_TASK DESCRIPTION:_ Scan the following material for the string "domain" and copy each line in which it appears.

_DATA RECORDS:_
╔══
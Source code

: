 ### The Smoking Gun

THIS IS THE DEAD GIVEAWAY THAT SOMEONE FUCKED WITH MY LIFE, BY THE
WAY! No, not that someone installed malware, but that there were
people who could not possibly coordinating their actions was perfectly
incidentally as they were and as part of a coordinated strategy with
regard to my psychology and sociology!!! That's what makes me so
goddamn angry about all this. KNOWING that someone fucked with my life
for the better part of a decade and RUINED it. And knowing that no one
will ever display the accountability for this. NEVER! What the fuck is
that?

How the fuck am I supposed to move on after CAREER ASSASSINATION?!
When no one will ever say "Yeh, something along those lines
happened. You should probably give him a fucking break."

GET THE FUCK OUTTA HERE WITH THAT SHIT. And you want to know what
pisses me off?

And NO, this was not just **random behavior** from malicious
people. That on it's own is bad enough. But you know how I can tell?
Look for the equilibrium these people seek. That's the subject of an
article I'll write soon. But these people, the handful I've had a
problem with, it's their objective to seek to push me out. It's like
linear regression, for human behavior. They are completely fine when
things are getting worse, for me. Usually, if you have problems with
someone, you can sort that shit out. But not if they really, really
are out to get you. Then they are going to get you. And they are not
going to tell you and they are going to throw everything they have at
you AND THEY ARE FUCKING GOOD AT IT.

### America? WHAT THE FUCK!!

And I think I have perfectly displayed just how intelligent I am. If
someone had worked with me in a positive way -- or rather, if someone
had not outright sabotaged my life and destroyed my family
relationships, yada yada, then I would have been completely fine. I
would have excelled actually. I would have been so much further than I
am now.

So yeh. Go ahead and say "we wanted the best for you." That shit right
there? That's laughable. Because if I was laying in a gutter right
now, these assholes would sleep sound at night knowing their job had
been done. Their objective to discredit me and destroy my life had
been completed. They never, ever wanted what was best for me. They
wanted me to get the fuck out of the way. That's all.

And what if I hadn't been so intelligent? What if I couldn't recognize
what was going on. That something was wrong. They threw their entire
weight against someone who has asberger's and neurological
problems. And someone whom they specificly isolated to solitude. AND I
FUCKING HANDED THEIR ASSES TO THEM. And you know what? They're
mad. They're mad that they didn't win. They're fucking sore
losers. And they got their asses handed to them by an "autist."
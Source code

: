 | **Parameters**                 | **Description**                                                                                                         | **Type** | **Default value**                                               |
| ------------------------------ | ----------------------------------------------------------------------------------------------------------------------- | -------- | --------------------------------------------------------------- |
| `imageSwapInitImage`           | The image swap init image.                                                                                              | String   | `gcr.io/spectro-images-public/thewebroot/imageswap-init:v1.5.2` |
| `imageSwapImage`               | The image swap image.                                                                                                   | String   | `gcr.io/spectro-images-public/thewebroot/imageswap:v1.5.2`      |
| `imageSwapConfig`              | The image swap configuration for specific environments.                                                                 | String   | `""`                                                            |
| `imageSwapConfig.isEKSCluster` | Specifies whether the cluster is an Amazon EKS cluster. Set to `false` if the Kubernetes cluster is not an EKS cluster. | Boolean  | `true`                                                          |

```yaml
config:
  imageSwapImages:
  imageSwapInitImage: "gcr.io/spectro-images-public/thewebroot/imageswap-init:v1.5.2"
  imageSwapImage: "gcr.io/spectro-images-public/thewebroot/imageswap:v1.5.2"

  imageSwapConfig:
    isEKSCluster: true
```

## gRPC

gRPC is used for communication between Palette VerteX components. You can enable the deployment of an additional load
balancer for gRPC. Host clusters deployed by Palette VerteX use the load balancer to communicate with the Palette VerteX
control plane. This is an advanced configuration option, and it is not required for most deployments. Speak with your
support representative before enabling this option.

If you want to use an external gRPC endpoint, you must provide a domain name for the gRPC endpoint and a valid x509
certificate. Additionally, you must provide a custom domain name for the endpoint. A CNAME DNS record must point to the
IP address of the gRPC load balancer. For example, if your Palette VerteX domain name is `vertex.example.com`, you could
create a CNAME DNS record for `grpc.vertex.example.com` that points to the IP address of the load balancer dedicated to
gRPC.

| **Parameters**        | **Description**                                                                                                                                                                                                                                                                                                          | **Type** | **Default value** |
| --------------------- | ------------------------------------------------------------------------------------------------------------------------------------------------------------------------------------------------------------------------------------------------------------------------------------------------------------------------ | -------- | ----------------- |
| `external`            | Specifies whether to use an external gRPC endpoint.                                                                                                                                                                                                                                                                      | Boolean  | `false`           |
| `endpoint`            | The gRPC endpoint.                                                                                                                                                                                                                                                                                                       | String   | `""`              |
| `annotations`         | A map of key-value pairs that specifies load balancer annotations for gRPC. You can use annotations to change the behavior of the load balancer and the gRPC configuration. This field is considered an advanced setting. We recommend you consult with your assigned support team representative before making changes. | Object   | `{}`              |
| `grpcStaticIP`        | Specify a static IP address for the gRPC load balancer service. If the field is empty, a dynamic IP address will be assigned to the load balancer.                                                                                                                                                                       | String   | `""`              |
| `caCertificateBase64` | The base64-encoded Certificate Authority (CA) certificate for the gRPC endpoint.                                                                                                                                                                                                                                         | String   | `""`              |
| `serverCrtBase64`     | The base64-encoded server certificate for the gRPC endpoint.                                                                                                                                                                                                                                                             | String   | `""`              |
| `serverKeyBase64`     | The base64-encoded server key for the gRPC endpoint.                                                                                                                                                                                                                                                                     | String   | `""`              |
╚══
_OUTPUT OF THE TASK:_
If you want to use an external gRPC endpoint, you must provide a domain name for the gRPC endpoint and a valid x509
certificate. Additionally, you must provide a custom domain name for the endpoint. A CNAME DNS record must point to the
IP address of the gRPC load balancer. For example, if your Palette VerteX domain name is `vertex.example.com`, you could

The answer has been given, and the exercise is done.